- TASK OBJECTIVE -
Starting at the first line of the data below, retype every line up to and including the one containing "Ook vind je".

- MATERIAL FOR THIS EXERCISE -
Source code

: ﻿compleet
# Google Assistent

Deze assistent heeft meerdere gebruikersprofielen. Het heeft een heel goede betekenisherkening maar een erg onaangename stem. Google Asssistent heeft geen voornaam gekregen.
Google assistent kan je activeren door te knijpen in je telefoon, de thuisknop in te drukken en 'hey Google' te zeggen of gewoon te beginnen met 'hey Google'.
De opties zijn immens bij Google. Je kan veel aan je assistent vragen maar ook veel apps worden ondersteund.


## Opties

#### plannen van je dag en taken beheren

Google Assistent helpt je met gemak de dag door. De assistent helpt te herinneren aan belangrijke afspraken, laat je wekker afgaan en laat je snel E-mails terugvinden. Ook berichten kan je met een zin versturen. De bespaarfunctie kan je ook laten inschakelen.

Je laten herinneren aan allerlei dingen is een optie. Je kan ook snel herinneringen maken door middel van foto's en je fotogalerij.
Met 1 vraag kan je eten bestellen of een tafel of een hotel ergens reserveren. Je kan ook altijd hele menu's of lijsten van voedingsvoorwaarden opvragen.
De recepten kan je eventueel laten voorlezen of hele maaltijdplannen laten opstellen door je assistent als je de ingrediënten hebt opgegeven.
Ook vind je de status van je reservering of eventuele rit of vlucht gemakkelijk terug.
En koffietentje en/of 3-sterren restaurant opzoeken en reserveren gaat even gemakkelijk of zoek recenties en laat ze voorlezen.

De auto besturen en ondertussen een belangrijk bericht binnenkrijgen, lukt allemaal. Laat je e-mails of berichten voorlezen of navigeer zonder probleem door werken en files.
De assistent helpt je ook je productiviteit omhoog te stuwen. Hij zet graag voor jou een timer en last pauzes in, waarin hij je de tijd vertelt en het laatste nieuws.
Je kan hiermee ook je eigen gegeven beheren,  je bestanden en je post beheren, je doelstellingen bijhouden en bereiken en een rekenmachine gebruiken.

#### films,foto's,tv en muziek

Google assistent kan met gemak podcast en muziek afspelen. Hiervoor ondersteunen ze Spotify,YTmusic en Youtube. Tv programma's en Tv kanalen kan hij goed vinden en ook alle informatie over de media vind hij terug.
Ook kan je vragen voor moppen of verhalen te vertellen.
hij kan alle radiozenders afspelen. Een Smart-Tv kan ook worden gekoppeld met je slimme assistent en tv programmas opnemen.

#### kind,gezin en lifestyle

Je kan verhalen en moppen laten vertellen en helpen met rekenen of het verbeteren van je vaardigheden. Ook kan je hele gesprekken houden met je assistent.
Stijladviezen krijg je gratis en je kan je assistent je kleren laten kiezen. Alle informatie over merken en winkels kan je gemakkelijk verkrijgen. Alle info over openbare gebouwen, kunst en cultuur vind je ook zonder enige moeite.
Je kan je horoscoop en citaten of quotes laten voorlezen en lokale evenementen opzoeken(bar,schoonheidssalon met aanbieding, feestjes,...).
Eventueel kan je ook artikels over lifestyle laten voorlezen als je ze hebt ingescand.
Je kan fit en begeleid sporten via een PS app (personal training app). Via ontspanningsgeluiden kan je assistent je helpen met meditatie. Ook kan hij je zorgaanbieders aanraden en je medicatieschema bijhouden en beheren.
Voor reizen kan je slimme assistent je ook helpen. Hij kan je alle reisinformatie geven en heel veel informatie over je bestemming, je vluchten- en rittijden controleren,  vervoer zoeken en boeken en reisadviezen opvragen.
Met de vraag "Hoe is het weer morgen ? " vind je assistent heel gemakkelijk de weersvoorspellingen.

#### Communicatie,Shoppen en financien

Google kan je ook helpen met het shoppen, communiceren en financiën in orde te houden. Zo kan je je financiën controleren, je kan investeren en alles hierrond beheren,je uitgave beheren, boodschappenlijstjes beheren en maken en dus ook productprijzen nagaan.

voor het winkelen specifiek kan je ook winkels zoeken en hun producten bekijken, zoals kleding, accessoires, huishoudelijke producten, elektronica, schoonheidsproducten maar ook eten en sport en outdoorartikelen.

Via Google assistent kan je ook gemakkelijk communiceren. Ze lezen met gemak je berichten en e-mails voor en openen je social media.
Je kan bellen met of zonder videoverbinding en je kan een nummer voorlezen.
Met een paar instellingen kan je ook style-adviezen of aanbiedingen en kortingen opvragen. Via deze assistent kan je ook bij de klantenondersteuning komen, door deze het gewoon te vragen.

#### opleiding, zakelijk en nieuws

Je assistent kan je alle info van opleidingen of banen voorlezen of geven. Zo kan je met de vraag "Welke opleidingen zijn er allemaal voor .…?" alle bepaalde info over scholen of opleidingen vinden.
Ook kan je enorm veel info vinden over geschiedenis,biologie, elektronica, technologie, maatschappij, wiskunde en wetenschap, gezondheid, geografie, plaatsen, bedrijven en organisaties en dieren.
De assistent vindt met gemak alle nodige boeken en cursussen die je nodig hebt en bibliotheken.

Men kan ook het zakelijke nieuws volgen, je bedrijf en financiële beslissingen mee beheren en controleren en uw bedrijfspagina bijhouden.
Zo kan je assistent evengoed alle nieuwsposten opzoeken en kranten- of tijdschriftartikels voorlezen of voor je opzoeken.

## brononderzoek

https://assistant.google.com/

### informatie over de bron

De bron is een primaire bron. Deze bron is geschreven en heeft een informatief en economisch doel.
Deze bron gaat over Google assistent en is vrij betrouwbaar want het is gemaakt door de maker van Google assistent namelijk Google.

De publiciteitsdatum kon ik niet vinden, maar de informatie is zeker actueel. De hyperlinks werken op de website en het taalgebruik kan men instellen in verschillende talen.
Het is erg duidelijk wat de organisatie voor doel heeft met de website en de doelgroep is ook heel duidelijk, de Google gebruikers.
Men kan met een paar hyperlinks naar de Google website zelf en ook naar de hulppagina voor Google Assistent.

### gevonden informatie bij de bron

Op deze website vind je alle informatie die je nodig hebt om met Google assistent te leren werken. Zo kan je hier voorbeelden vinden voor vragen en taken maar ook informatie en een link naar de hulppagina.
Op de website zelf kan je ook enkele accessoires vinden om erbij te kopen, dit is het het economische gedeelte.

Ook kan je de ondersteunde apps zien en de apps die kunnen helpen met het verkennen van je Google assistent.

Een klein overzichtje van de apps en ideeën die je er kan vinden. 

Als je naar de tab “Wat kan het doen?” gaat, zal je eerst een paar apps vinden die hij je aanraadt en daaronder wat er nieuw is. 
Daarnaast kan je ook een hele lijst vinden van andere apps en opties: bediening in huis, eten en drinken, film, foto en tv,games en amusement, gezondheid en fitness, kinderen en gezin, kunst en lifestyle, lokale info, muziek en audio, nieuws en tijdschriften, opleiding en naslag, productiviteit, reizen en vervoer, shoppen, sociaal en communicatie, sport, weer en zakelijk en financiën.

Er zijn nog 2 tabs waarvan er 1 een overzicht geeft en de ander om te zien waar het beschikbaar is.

- SOLUTION TO THIS TASK -
Source code

: ﻿compleet
# Google Assistent

Deze assistent heeft meerdere gebruikersprofielen. Het heeft een heel goede betekenisherkening maar een erg onaangename stem. Google Asssistent heeft geen voornaam gekregen.
Google assistent kan je activeren door te knijpen in je telefoon, de thuisknop in te drukken en 'hey Google' te zeggen of gewoon te beginnen met 'hey Google'.
De opties zijn immens bij Google. Je kan veel aan je assistent vragen maar ook veel apps worden ondersteund.


## Opties

#### plannen van je dag en taken beheren

Google Assistent helpt je met gemak de dag door. De assistent helpt te herinneren aan belangrijke afspraken, laat je wekker afgaan en laat je snel E-mails terugvinden. Ook berichten kan je met een zin versturen. De bespaarfunctie kan je ook laten inschakelen.

Je laten herinneren aan allerlei dingen is een optie. Je kan ook snel herinneringen maken door middel van foto's en je fotogalerij.
Met 1 vraag kan je eten bestellen of een tafel of een hotel ergens reserveren. Je kan ook altijd hele menu's of lijsten van voedingsvoorwaarden opvragen.
De recepten kan je eventueel laten voorlezen of hele maaltijdplannen laten opstellen door je assistent als je de ingrediënten hebt opgegeven.
Ook vind je de status van je reservering of eventuele rit of vlucht gemakkelijk terug.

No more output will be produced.